Severo.filter_rank_markers
— Functionfilter_rank_markers(de::DataFrame; pval_thresh::Real=1e-2, ngenes::Integer=typemax(Int64))
Filters and ranks a list of markers (differentially expressed genes).
Arguments:
-`de`: list of markers returned by [find_markers](@ref)
-`pval_thresh`: only keep markers with pval < pval_thresh
-`count`: the number of highest-ranked markers to keep
-`rankby_abs`: rank based on absolute value of the scores
Return values:
A DataFrame
containing a ranked list of filtered markers.
Severo.prefilter_markers
— Functionprefilter_markers(X::Union{NamedCountMatrix, NamedDataMatrix}, idents::NamedVector{<:Integer};
logfc_threshold::Real=0.0, min_pct::Real=0.0, min_diff_pct::Real=-Inf, only_pos:Bool=false, log::Bool=false)

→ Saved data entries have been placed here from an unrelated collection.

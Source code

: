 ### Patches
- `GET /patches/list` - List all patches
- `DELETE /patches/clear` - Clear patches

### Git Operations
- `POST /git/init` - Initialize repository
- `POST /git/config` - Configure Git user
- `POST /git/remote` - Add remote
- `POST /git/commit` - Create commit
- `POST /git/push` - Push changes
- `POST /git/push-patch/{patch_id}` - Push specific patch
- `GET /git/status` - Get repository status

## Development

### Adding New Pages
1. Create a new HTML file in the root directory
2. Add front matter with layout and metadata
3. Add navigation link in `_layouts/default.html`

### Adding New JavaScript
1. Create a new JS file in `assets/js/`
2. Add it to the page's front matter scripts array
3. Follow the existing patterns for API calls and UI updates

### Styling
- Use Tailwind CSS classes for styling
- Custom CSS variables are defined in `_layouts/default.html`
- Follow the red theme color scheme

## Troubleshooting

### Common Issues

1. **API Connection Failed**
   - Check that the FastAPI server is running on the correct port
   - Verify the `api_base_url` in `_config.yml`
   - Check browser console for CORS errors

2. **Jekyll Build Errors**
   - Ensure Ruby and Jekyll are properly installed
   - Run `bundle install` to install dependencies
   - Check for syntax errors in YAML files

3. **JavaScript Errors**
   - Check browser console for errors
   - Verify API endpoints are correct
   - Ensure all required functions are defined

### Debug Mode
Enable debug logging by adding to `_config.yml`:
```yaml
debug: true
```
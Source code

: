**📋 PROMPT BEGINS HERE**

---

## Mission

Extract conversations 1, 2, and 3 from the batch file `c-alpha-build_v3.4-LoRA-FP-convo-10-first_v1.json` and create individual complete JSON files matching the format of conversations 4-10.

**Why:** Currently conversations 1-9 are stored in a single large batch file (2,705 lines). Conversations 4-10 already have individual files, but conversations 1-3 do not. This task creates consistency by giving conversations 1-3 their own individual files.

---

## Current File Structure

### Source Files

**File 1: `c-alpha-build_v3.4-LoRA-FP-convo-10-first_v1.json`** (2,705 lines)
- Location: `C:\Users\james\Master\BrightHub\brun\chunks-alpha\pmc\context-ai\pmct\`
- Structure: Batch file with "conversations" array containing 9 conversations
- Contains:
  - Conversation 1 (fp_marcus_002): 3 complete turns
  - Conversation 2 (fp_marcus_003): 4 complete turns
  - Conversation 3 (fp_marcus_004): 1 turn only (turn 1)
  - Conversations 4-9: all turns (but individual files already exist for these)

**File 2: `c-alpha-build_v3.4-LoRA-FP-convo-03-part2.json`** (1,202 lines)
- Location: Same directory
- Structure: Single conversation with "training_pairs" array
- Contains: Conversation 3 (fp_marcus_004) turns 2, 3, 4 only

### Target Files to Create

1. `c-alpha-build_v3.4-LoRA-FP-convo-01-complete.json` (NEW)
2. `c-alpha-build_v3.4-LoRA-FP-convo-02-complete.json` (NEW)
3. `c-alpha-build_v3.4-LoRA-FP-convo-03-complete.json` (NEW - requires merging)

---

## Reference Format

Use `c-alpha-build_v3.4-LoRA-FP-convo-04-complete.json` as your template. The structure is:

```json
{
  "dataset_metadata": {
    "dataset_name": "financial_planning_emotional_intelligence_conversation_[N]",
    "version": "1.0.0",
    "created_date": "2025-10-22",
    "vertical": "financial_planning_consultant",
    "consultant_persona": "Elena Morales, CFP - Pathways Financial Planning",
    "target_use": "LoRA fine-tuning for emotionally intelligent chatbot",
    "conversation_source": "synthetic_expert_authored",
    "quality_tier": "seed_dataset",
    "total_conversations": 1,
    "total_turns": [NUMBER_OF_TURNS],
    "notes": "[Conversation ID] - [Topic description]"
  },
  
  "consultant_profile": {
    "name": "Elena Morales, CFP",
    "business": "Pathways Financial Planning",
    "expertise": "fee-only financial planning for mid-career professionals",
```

Filter features for each of the classes in a dataset.
Arguments:
-`X`: count or data matrix
-`idents`: class identity for each cell
-`logfc_threshold`: Limit testing to features which show, on average, at least X-fold difference (log-scale) between the two groups of cells
-`min_pct`: only test features that are detected in a minimum fraction of `min_pct` cells in either of the two populations
-`min_diff_pct`: only test features that show a minimum difference in the fraction of detection between the two groups.
-`only_pos`: only return features with positive log fold-change
-`log`: the data is in log-scale (default = false)
Return values:
Selection matrix for each feature and class
plot_violin(X, ["CST3", "NKG7", "PPBP", "S100A4"], lbls)
savefig("violin-plot.svg"); nothing # hide